To achieve higher spec compliance, DTD validation is something that
perhaps should be reintroduced for both XHTML 1.1, DTBook and NCX.
EpubCheck uses SAX to parse the docs so this shouldnt be a very big
deal.
On the other hand (and this is where I am essentially in agreement
with Peters approach to use RNG), IMO the basic issue boils down to
our approach to namespace support. In todays fully namespaced XML
world, a schema type that does not support the W3C namespace spec
(read: DTDs) is fundamentally flawed, and should be avoided. Another
option for us could be to push harder to come up with a formalized
RNGs for all epub fileset members, and have a revision drop the
reference to the (soon to be deprecated anyway) DTDs. I think DAISY
would be fine with this re NCX and DTBook, as we are entering a
revision phase of Z39.86 in the autumn.
Ill have a look at the files uploaded as soon as I can find some time.
It should be noted that Jings messaging isnt the most helpful at all
times.

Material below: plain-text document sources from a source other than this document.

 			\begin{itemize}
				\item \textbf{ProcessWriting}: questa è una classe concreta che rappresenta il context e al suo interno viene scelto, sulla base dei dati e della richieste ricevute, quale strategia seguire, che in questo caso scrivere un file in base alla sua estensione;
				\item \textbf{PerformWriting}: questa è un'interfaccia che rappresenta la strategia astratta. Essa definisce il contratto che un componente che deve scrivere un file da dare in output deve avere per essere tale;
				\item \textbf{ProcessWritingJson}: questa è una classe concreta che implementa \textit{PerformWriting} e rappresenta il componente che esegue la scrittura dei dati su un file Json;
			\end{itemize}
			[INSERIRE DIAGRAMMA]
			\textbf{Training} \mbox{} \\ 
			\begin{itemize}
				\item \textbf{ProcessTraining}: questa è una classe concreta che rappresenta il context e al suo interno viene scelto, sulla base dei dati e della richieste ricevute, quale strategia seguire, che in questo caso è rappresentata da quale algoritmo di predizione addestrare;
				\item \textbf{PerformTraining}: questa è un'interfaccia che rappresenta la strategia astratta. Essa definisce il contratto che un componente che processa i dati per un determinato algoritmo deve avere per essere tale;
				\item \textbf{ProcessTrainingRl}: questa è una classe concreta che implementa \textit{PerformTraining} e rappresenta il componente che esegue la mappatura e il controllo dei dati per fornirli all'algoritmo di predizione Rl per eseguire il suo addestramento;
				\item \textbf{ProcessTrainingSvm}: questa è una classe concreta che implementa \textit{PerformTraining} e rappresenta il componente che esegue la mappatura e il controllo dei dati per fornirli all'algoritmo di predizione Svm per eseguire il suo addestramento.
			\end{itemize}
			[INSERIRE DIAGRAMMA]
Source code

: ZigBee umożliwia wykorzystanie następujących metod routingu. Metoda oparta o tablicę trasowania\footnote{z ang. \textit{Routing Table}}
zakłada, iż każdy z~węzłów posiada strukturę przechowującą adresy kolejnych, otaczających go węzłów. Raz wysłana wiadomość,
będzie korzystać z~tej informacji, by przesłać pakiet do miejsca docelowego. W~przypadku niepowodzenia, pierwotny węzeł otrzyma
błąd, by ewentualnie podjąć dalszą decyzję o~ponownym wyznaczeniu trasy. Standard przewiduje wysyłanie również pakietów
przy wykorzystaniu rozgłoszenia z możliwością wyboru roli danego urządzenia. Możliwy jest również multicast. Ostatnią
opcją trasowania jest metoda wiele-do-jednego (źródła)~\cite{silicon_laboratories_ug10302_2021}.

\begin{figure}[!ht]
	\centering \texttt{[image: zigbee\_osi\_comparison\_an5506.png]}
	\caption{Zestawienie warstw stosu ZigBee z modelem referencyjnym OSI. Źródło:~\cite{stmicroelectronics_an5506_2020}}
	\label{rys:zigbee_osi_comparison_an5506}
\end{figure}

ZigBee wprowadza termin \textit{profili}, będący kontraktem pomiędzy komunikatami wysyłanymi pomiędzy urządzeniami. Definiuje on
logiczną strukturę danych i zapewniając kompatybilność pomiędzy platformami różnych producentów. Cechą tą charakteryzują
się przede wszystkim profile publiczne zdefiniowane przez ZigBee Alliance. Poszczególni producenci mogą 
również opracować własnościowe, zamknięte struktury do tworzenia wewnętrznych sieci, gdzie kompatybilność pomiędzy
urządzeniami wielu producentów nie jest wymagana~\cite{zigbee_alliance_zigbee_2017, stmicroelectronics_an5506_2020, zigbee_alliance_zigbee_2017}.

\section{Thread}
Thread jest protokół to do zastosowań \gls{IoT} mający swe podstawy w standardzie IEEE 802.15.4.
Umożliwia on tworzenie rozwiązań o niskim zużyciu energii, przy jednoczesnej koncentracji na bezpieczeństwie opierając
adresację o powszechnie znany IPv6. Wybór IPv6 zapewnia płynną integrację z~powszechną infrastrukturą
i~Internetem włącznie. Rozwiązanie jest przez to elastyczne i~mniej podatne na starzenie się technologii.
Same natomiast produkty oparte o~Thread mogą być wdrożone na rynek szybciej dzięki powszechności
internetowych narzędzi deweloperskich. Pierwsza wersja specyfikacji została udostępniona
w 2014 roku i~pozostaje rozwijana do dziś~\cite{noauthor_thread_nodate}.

Sun MSV (another RelaxNG implementation) is oftentimes more
friendly: as an example, instead of saying "unfinished content model"
it will say "unfinished content model: expecting element X, Y or Z",
and the same for attribute nodes/values.
hth, /markus
> In 'liza-orig.epub', the NCX is certainly malformed. First, it is not
> valid to the NCX DTD (it contains no DOCTYPE as required by the spec).
> Second, it obviously namespaces everything to death, which of course
> would not make it valid per the NCX DTD.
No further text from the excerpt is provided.